When artificial intelligence is discussed in the media, it is often portrayed as an expensive technology that will only benefit the elite who are wealthy enough to invest in AI business or purchase high tech products. News outlets, politicians, and even some field experts seem to think that it will be a long time before working class Americans see some (if any) direct benefit from the “fourth industrial revolution.” That view may be overly pessimistic, as engineers and entrepreneurs continue to come up with inexpensive smart technologies that have the potential to revolutionize life for America’s poor and middle class. One such technology aims to keep a promise that has been made (and broken) in public schools across the country since 2002; to leave no child left behind.
One of the biggest challenges that teachers face regarding disadvantaged students is simply knowing what students need. This is especially true in elementary schools where children are often not independent enough to ask for help with a specific material or open up about problems at home. Studies show that teachers often misdiagnose children with emotional and or learning disorders as simply disobedient, undisciplined, or lazy. Teachers are even more likely to misdiagnose disadvantaged students when they are minorities. A recent study found that black students are much more likely to “be seen as problematic” and punished at school than white students, even when they portray comparable behavior. The effect of unequal punishment is compounded by the fact that minority students are more likely to come from single-parent families, suffer from emotional distress, and experience chronic hunger, all of which can negatively impact a child’s ability to learn. Teachers in the US have a hard time discerning when a student needs extra attention or outside help, and often attempt to address problems in the classroom using punishment, not encouragement.
Some teachers treat students poorly just based on race and poverty. However, even teachers who treat their students with equal care and respect have a difficult time knowing when and what sort of help disadvantaged students need in order to not fall behind. This is where AI technology can help.
Wouldn’t it be great if there was some way to know what sort of problems a student was dealing with, and what methods would best help her? Well, there might be a way to do just that. Some schools in Europe and Asia have already begun using facial analyses tools to detect when students struggle in the classroom. One school in France uses Nestor software to record when students tend to pay attention, and more importantly, when they don’t. This data is then used to help professors adapt their teaching style to make learning easier for students.
Schools in China use what they call “smart eyes” to track student behavior in class rooms. This may sound like an Orwellian nightmare, but the data isn’t just used to punish students for misbehaving behind teachers’ backs.
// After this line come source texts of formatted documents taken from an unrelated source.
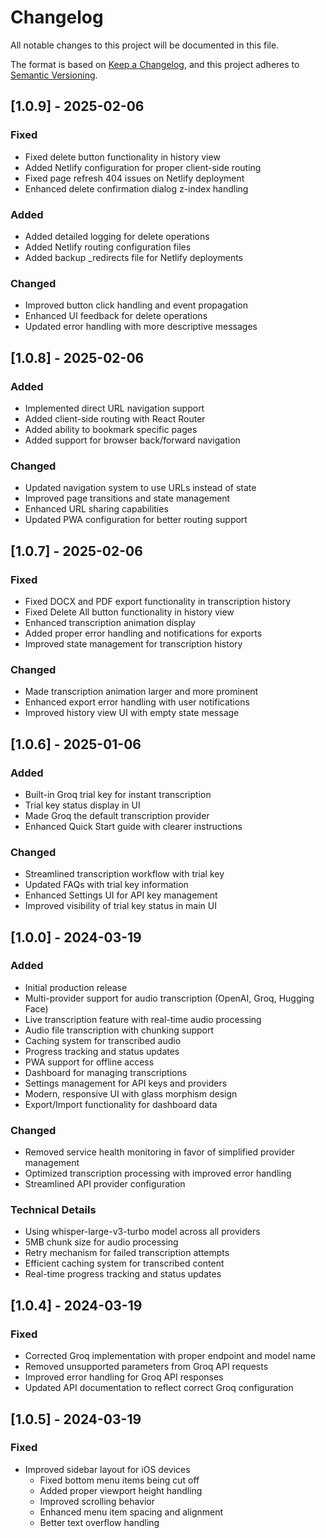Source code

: # Changelog

All notable changes to this project will be documented in this file.

The format is based on [Keep a Changelog](https://keepachangelog.com/en/1.0.0/),
and this project adheres to [Semantic Versioning](https://semver.org/spec/v2.0.0.html).

## [1.0.9] - 2025-02-06

### Fixed
- Fixed delete button functionality in history view
- Added Netlify configuration for proper client-side routing
- Fixed page refresh 404 issues on Netlify deployment
- Enhanced delete confirmation dialog z-index handling

### Added
- Added detailed logging for delete operations
- Added Netlify routing configuration files
- Added backup _redirects file for Netlify deployments

### Changed
- Improved button click handling and event propagation
- Enhanced UI feedback for delete operations
- Updated error handling with more descriptive messages

## [1.0.8] - 2025-02-06

### Added
- Implemented direct URL navigation support
- Added client-side routing with React Router
- Added ability to bookmark specific pages
- Added support for browser back/forward navigation

### Changed
- Updated navigation system to use URLs instead of state
- Improved page transitions and state management
- Enhanced URL sharing capabilities
- Updated PWA configuration for better routing support

## [1.0.7] - 2025-02-06

### Fixed
- Fixed DOCX and PDF export functionality in transcription history
- Fixed Delete All button functionality in history view
- Enhanced transcription animation display
- Added proper error handling and notifications for exports
- Improved state management for transcription history

### Changed
- Made transcription animation larger and more prominent
- Enhanced export error handling with user notifications
- Improved history view UI with empty state message

## [1.0.6] - 2025-01-06

### Added
- Built-in Groq trial key for instant transcription
- Trial key status display in UI
- Made Groq the default transcription provider
- Enhanced Quick Start guide with clearer instructions

### Changed
- Streamlined transcription workflow with trial key
- Updated FAQs with trial key information
- Enhanced Settings UI for API key management
- Improved visibility of trial key status in main UI

## [1.0.0] - 2024-03-19

### Added
- Initial production release
- Multi-provider support for audio transcription (OpenAI, Groq, Hugging Face)
- Live transcription feature with real-time audio processing
- Audio file transcription with chunking support
- Caching system for transcribed audio
- Progress tracking and status updates
- PWA support for offline access
- Dashboard for managing transcriptions
- Settings management for API keys and providers
- Modern, responsive UI with glass morphism design
- Export/Import functionality for dashboard data

### Changed
- Removed service health monitoring in favor of simplified provider management
- Optimized transcription processing with improved error handling
- Streamlined API provider configuration

### Technical Details
- Using whisper-large-v3-turbo model across all providers
- 5MB chunk size for audio processing
- Retry mechanism for failed transcription attempts
- Efficient caching system for transcribed content
- Real-time progress tracking and status updates

## [1.0.4] - 2024-03-19

### Fixed
- Corrected Groq implementation with proper endpoint and model name
- Removed unsupported parameters from Groq API requests
- Improved error handling for Groq API responses
- Updated API documentation to reflect correct Groq configuration

## [1.0.5] - 2024-03-19

### Fixed
- Improved sidebar layout for iOS devices
  - Fixed bottom menu items being cut off
  - Added proper viewport height handling
  - Improved scrolling behavior
  - Enhanced menu item spacing and alignment
  - Better text overflow handling
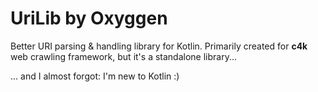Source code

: # UriLib by Oxyggen

Better URI parsing & handling library for Kotlin. Primarily created for **c4k** 
web crawling framework, but it's a standalone library...


... and I almost forgot: I'm new to Kotlin :) 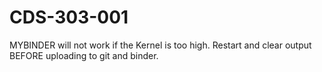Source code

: # CDS-303-001

MYBINDER will not work if the Kernel is too high. Restart and clear output BEFORE uploading to git and binder.
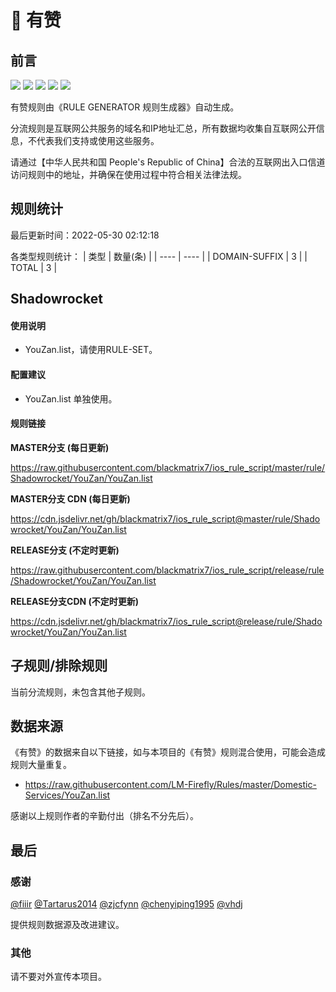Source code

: # 🧸 有赞

## 前言

![](https://shields.io/badge/-移除重复规则-ff69b4) ![](https://shields.io/badge/-DOMAIN与DOMAIN--SUFFIX合并-green) ![](https://shields.io/badge/-DOMAIN--SUFFIX间合并-critical) ![](https://shields.io/badge/-DOMAIN--SUFFIX与DOMAIN--KEYWORD合并-blue) ![](https://shields.io/badge/-IP--CIDR(6)合并-blueviolet) 

有赞规则由《RULE GENERATOR 规则生成器》自动生成。

分流规则是互联网公共服务的域名和IP地址汇总，所有数据均收集自互联网公开信息，不代表我们支持或使用这些服务。

请通过【中华人民共和国 People's Republic of China】合法的互联网出入口信道访问规则中的地址，并确保在使用过程中符合相关法律法规。

## 规则统计

最后更新时间：2022-05-30 02:12:18

各类型规则统计：
| 类型 | 数量(条)  | 
| ---- | ----  |
| DOMAIN-SUFFIX | 3  | 
| TOTAL | 3  | 


## Shadowrocket 

#### 使用说明
- YouZan.list，请使用RULE-SET。

#### 配置建议
- YouZan.list 单独使用。

#### 规则链接
**MASTER分支 (每日更新)**

https://raw.githubusercontent.com/blackmatrix7/ios_rule_script/master/rule/Shadowrocket/YouZan/YouZan.list

**MASTER分支 CDN (每日更新)**

https://cdn.jsdelivr.net/gh/blackmatrix7/ios_rule_script@master/rule/Shadowrocket/YouZan/YouZan.list

**RELEASE分支 (不定时更新)**

https://raw.githubusercontent.com/blackmatrix7/ios_rule_script/release/rule/Shadowrocket/YouZan/YouZan.list

**RELEASE分支CDN (不定时更新)**

https://cdn.jsdelivr.net/gh/blackmatrix7/ios_rule_script@release/rule/Shadowrocket/YouZan/YouZan.list

## 子规则/排除规则


当前分流规则，未包含其他子规则。

## 数据来源

《有赞》的数据来自以下链接，如与本项目的《有赞》规则混合使用，可能会造成规则大量重复。

- https://raw.githubusercontent.com/LM-Firefly/Rules/master/Domestic-Services/YouZan.list


感谢以上规则作者的辛勤付出（排名不分先后）。

## 最后

### 感谢

[@fiiir](https://github.com/fiiir) [@Tartarus2014](https://github.com/Tartarus2014) [@zjcfynn](https://github.com/zjcfynn) [@chenyiping1995](https://github.com/chenyiping1995) [@vhdj](https://github.com/vhdj)

提供规则数据源及改进建议。

### 其他

请不要对外宣传本项目。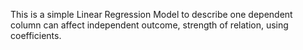 This is a simple Linear Regression Model to describe one dependent column can affect independent outcome, strength of relation, using coefficients.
The main purpose of this technology is to identify when students are experiencing abnormal levels of stress, have a hard time staying awake, or display warning signs of illness. Teachers can then use this data to help identify children who could benefit from different teaching styles or outside help.
In the United States, this technology could be regulated to protect data from being stored for long periods of time or being sold/distributed. AI classroom helpers could close the gap that leaves disadvantaged children behind. Parents might be hesitant to allow smart technology into the classroom, but under the right supervision it stands to make a world of difference for our most precious commodity. An investment in classroom AI is an investment in our future.